Rogers is the Louis Simpson and Kimberly Querrey Professor of Materials Science and Engineering, Biomedical Engineering, and Neurological Surgery at the McCormick School of Engineering and at the Northwestern University Feinberg School of Medicine. He also is founding director of the Querrey Simpson Institute for Bioelectronics (QSIB).
A biointegrated electronics pioneer, Rogers develops electronic devices that can bend, stretch, twist, and sometimes even dissolve harmlessly inside the body. These systems non-invasively integrate with the soft tissues of the human body to provide diverse, clinically relevant diagnostics and therapeutics. His interdisciplinary research combines expertise from nearly every traditional field of study in science and engineering, with outcomes that have changed the way people think about consumer and medical devices.
Rogers will use the fellowship to continue developing wireless, bioresorbable stimulators as bioelectronic medicine.
“This wonderful recognition belongs to a broad, talented collection of students and collaborators over the years — my name just happens to be attached,” Rogers said. “At a personal level, this fellowship has deep significance because my mother won a Guggenheim nearly 40 years ago as a poet, for creative writing.”
This year, the Foundation awarded 184 artists, writers, scholars, and scientists from across the US and Canada. Selected from a pool of nearly 3,000 applicants, the fellows were appointed on the basis of prior achievement and exceptional promise.
Northwestern faculty members Mesmin Destin, Vicky Kalogera, and Jennifer Lackey were also honored.

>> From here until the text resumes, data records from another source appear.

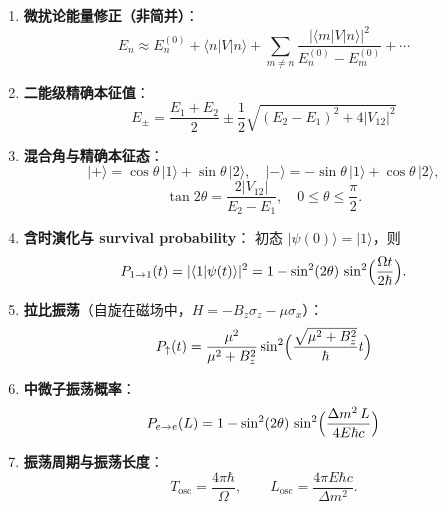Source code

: \begin{formulabox}[核心公式]
\begin{enumerate}[label=\textbf{(\arabic*)}]
    \item \textbf{微扰论能量修正（非简并）}：
    \[
    E_n\approx E_n^{(0)}+\langle n|V|n\rangle+\sum_{m\neq n}\frac{|\langle m|V|n\rangle|^2}{E_n^{(0)}-E_m^{(0)}}+\cdots
    \]

    \item \textbf{二能级精确本征值}：
    \[
    E_{\pm}=\frac{E_1+E_2}{2}\pm\frac{1}{2}\sqrt{(E_2-E_1)^2+4|V_{12}|^2}
    \]

    \item \textbf{混合角与精确本征态}：
    \[
    |+\rangle=\cos\theta\,|1\rangle+\sin\theta\,|2\rangle,\quad
    |-\rangle=-\sin\theta\,|1\rangle+\cos\theta\,|2\rangle,
    \]
    \[
    \tan2\theta=\frac{2|V_{12}|}{E_2-E_1},\quad 0\leq\theta\leq\frac{\pi}{2}.
    \]

    \item \textbf{含时演化与 survival probability}：
    初态 $|\psi(0)\rangle=|1\rangle$，则
    \[
    P_{1\to1}(t)=|\langle1|\psi(t)\rangle|^2=1-\sin^2(2\theta)\,\sin^2\Bigl(\frac{\Omega t}{2\hbar}\Bigr).
    \]

    \item \textbf{拉比振荡}（自旋在磁场中，$H=-B_z\sigma_z-\mu\sigma_x$）：
    \[
    P_{\uparrow}(t)=\frac{\mu^2}{\mu^2+B_z^2}\sin^2\Bigl(\frac{\sqrt{\mu^2+B_z^2}}{\hbar}t\Bigr)
    \]

    \item \textbf{中微子振荡概率}：
    \[
    P_{e\to e}(L)=1-\sin^2(2\theta)\,\sin^2\Bigl(\frac{\Delta m^2\,L}{4E\hbar c}\Bigr)
    \]

    \item \textbf{振荡周期与振荡长度}：
    \[
    T_{\text{osc}}=\frac{4\pi\hbar}{\Omega},\qquad
    L_{\text{osc}}=\frac{4\pi E\hbar c}{\Delta m^2}.
    \]
\end{enumerate}
\end{formulabox}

Destin is an associate professor of human development and social policy in the School of Education and Social Policy, and of psychology in the Weinberg College of Arts and Sciences. He also is a fellow at Northwestern’s Institute for Policy Research. Kalogera is the Daniel I. Linzer Distinguished University Professor of Physics and Astronomy in Weinberg, and director of the Center for Interdisciplinary Exploration and Research in Astrophysics (CIERA). Lackey is the Wayne and Elizabeth Jones Professor of Philosophy at Weinberg and founding director of the Northwestern Prison Education Program (NPEP), an initiative to provide a high-quality, comprehensive liberal arts education to incarcerated students in Illinois.
“I am thrilled to announce this new group of Guggenheim Fellows, especially since this has been a devastating year in so many ways,” said Edward Hirsch, president of the Foundation. “A Guggenheim Fellowship has always been meaningful, but this year we know it will be a lifeline for many of the new Fellows at a time of great hardship, a survival tool as well as a creative one. The work supported by the Fellowship will help us understand more deeply what we are enduring individually and collectively, and it is an honor for the Foundation to help them do what they were meant to do.”